1.《ネタバレ》 あの名作の邦画リメイクと知った時には『バカなの?』と率直に思いました。
しかしいざ観ましたら主要役者陣の重厚な存在感と演技はもちろん
蝦夷の風景の美しさとセットと小道具諸々の作りこみも徹底していて見事でした。
オリジナルからの諸々の改変も上手く行ってると思いました。
堂々たる仕上がりです(オリジナルはイートウッドの演じてきたキャラ達の流れも踏まえ、表情と雰囲気の重みですべてが分かる説得力。
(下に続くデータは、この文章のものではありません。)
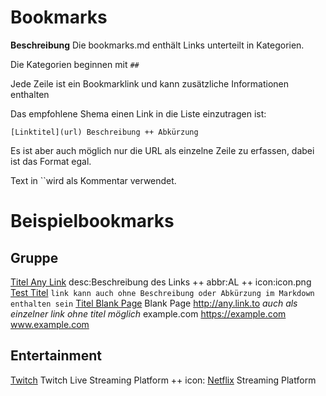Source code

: # Bookmarks


**Beschreibung**
Die bookmarks.md enthält Links unterteilt in Kategorien.

Die Kategorien beginnen mit `##`

Jede Zeile ist ein Bookmarklink und kann zusätzliche Informationen enthalten

Das empfohlene Shema einen Link in die Liste einzutragen ist:

`[Linktitel](url) Beschreibung ++ Abkürzung`

Es ist aber auch möglich nur die URL als einzelne Zeile zu erfassen, dabei ist das Format egal.

Text in ``wird als Kommentar verwendet.


# Beispielbookmarks

## Gruppe
[Titel Any Link](https://any.link.to) desc:Beschreibung des Links ++ abbr:AL ++ icon:icon.png
[Test Titel](https://test.link.to) `link kann auch ohne Beschreibung oder Abkürzung im Markdown enthalten sein`
[Titel Blank Page](http://about:blank) Blank Page
http://any.link.to _auch als einzelner link ohne titel möglich_
example.com
https://example.com
www.example.com

## Entertainment
[Twitch](https://www.twitch.tv) Twitch Live Streaming Platform ++ icon:
[Netflix](https://www.netflix.com/de) Streaming Platform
それと謙さんを比べるのはさすがに酷か・・)
ただ・・どうしても気になった事があります。
遊女の顔を傷付けられる事件が物語、キャラクターの行動、すべての発端な訳です。
しかし顔が傷ついた遊女役の忽那汐里の傷メイクは映画上ではあまり目立たず、
非常に可愛いまま・・オリジナル版では娼婦の傷はしっかり凄惨さと痛ましさがあり、
主人公達が行動する理由に足り得るように表現されています。
しかし今作は確かに顔の傷は何箇所かありますが女優の顔を醜く見せるのを微妙に避けた及び腰メイク、
傷自体が『線』にしか見えない問題・・顔を見ても『あんた可愛いままじゃん』と思えて、
物語を動かす主軸の『傷』がこのザマなので物語の推進力が減退してしまったのは否めません。
そのせいか他の遊女達も何か物語の中で埋没してしまってる気すらしました。
あと後半から終わりに向けてはオリジナルと比べると、何か冗長な印象もあって気になりました。
色々と惜しい部分もありますが、あの名作のリメイクという高いハードルをしっかりクリアーしたと思える出来であったのは素直に嬉しかったです。